»»

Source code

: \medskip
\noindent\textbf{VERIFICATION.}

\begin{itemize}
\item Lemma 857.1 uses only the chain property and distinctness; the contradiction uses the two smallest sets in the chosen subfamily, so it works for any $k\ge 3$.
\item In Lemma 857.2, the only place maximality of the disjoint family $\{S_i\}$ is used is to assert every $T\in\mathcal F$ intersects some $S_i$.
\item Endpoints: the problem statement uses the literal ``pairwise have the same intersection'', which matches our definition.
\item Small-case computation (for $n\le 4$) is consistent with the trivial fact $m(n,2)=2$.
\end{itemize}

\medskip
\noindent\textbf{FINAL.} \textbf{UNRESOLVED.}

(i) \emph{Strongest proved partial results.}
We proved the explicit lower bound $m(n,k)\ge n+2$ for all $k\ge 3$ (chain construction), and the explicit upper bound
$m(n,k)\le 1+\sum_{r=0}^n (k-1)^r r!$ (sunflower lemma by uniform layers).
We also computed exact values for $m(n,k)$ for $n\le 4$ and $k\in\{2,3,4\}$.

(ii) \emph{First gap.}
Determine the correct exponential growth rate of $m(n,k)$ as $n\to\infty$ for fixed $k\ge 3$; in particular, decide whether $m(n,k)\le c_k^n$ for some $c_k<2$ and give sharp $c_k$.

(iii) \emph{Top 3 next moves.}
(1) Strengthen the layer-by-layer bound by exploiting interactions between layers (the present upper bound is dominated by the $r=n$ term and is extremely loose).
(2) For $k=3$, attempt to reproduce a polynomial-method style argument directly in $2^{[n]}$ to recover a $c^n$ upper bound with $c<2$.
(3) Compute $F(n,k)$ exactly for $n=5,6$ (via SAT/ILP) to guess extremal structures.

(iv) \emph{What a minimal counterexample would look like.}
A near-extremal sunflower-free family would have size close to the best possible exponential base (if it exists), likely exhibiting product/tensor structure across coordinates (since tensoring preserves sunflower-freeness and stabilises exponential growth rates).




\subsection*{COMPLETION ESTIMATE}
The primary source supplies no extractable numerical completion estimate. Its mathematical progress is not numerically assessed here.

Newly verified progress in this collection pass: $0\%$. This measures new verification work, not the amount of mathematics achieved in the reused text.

««
»»

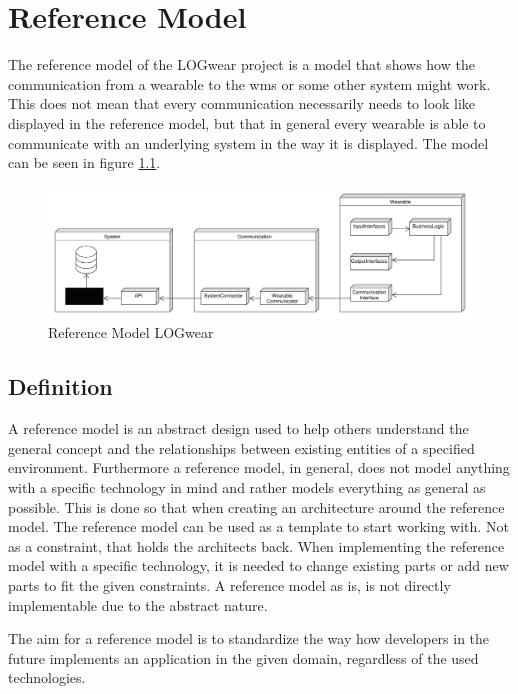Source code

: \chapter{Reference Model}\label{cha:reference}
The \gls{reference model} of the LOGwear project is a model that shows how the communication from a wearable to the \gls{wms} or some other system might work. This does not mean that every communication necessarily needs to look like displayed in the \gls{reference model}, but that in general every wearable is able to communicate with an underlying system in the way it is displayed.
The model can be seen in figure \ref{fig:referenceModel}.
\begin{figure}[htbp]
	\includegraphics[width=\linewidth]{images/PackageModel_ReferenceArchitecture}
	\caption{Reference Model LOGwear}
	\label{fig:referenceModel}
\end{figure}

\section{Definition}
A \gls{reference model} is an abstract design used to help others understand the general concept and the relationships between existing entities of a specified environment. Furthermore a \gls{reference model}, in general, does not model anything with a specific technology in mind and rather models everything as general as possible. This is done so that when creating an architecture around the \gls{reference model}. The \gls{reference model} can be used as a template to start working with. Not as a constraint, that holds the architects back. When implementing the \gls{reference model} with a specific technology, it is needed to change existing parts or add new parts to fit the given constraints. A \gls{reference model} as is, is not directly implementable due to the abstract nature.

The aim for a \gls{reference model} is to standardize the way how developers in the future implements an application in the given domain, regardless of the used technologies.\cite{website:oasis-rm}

««
»»

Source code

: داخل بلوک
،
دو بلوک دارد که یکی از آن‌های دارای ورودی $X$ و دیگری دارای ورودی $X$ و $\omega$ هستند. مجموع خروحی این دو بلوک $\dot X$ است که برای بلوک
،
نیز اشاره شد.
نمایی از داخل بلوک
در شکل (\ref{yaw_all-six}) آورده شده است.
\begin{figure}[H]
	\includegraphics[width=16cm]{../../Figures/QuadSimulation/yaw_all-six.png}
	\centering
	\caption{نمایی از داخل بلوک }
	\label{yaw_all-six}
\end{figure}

««

■ YOUR GOAL ■
Return each line from the records that includes the word "bound".

■ RESULT OF THIS TASK ■
We proved the explicit lower bound $m(n,k)\ge n+2$ for all $k\ge 3$ (chain construction), and the explicit upper bound
(1) Strengthen the layer-by-layer bound by exploiting interactions between layers (the present upper bound is dominated by the $r=n$ term and is extremely loose).
(2) For $k=3$, attempt to reproduce a polynomial-method style argument directly in $2^{[n]}$ to recover a $c^n$ upper bound with $c<2$.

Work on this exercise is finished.